* **Required work**: Return every line of the records that includes the string "details".

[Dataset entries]

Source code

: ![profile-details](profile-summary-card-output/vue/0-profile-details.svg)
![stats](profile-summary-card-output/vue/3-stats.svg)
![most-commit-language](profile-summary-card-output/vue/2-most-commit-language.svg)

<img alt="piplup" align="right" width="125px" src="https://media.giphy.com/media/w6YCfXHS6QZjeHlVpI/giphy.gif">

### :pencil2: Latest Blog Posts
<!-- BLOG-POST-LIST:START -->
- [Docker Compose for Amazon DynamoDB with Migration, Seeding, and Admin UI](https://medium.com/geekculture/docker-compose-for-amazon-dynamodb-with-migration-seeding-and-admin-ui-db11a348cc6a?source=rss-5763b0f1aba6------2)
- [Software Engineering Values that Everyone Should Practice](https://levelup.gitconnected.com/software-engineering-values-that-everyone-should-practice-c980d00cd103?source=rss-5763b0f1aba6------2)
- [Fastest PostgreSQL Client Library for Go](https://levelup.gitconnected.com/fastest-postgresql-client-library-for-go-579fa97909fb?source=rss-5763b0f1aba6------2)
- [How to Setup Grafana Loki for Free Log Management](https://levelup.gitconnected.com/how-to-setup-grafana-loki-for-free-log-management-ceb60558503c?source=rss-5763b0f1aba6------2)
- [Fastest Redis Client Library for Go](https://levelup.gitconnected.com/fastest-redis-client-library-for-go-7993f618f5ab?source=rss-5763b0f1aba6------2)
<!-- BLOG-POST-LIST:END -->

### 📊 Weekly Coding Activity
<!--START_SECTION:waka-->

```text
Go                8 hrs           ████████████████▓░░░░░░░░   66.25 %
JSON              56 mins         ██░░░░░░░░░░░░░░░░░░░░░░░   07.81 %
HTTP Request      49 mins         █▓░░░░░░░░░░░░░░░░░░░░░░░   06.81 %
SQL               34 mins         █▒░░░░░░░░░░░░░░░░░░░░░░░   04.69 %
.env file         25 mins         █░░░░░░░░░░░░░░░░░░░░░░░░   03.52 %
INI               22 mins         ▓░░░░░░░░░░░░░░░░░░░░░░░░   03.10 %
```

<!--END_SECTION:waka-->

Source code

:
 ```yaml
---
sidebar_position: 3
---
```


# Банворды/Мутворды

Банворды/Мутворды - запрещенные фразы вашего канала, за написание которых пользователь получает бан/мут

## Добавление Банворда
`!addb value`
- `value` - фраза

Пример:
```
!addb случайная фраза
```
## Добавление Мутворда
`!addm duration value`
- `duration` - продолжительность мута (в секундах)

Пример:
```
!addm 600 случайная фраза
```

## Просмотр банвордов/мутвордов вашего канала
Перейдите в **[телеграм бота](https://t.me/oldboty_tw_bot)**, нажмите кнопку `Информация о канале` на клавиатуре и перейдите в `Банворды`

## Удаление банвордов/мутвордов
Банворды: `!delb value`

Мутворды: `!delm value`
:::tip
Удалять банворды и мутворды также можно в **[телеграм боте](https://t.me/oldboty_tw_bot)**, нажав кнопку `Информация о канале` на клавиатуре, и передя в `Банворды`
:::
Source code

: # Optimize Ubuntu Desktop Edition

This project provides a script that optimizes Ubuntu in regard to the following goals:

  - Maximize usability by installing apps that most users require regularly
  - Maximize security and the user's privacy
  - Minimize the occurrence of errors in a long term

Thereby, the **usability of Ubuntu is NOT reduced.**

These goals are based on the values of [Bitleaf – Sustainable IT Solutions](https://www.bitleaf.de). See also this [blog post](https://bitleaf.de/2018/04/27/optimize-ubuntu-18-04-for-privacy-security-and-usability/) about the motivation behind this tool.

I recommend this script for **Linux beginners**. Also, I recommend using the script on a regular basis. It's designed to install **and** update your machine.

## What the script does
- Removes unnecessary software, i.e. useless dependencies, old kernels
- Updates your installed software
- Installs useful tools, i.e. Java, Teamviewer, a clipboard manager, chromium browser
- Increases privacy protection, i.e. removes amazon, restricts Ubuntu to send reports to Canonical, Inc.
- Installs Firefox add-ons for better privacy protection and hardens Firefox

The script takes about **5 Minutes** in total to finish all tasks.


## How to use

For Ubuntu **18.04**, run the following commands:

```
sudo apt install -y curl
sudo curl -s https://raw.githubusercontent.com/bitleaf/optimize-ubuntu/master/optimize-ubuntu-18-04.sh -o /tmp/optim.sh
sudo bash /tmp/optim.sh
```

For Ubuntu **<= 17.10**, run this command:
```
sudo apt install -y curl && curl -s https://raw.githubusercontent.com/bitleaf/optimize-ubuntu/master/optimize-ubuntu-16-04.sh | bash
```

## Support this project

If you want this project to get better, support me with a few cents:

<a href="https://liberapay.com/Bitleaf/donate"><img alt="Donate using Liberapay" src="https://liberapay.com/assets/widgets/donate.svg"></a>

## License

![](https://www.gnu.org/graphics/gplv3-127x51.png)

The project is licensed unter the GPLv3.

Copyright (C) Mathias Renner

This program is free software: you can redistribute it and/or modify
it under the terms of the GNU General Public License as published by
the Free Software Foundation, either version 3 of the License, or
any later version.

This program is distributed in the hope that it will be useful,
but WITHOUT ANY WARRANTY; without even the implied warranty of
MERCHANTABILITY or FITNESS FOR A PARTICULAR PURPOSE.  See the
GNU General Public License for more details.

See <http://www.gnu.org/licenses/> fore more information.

* **Expected answer**:
: ![profile-details](profile-summary-card-output/vue/0-profile-details.svg)
GNU General Public License for more details.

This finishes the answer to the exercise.